Effectiveness of V-Go® for Patients with Type 2 Diabetes in a Real-World Setting: A Prospective Observational Study
Drugs Real World Outcomes
BACKGROUND: V-Go is a wearable, patch-like, 24-h insulin delivery device that delivers both a continuous preset basal rate and on-demand bolus dosing. The aim of this study was to observe glycemic control, insulin dosing, and hypoglycemia risk in patients switched to V-Go in a real-world setting. The primary objective was to compare change in mean hemoglobin A1c (HbA1c) from baseline to the end of V-Go use.
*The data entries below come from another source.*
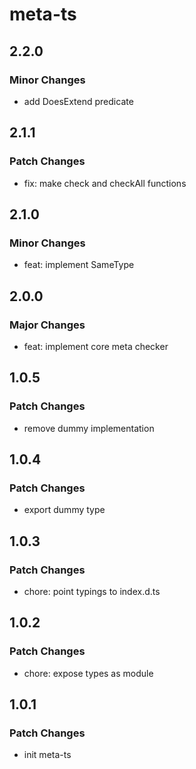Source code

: # meta-ts

## 2.2.0

### Minor Changes

- add DoesExtend predicate

## 2.1.1

### Patch Changes

- fix: make check and checkAll functions

## 2.1.0

### Minor Changes

- feat: implement SameType

## 2.0.0

### Major Changes

- feat: implement core meta checker

## 1.0.5

### Patch Changes

- remove dummy implementation

## 1.0.4

### Patch Changes

- export dummy type

## 1.0.3

### Patch Changes

- chore: point typings to index.d.ts

## 1.0.2

### Patch Changes

- chore: expose types as module

## 1.0.1

### Patch Changes

- init meta-ts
METHODS: This prospective, open-label, multicenter study recruited patients with type 2 diabetes (T2D) and suboptimal glycemic control (HbA1c ≥ 7%) across 28 centers. Efficacy analyses were conducted for all patients with a post-baseline HbA1c and results stratified based on prior antihyperglycemic medication therapies. Insulin dosing was at the discretion of the health care provider and the protocol did not mandate glycemic targets. Treatment satisfaction surveys were utilized to gain patient feedback on the use of V-Go.
RESULTS: One hundred eighty-eight patients were enrolled in the study, among whom 140 patients had a valid post-baseline HbA1c and were included in the primary efficacy analysis. Use of V-Go resulted in a change of - 0.64%; (P = 0.003) in HbA1c from baseline, and in those prescribed insulin, the total daily dose of insulin was decreased by 12 units/day (P < 0.0001). Twenty-two patients (12%) reported hypoglycemic events (≤ 70 mg/dL), with an event rate of 1.51 events/patient/year.
CONCLUSION: In a T2D population with suboptimal HbA1c, initiating V-Go therapy in a real-world setting significantly improved glycemic control and led to significant insulin dose reductions. ClinicalTrial.gov registry identifier: NCT01326598.
Grunberger G, Rosenfeld CR, Bode BW, Abbott SD, Nikkel C, Shi L, Strange P. Effectiveness of V-Go® for Patients with Type 2 Diabetes in a Real-World Setting: A Prospective Observational Study. Drugs Real World Outcomes. 2020 Mar;7(1):31-40. doi: 10.1007/s40801-019-00173-8. PMID: 31833010; PMCID: PMC7060972.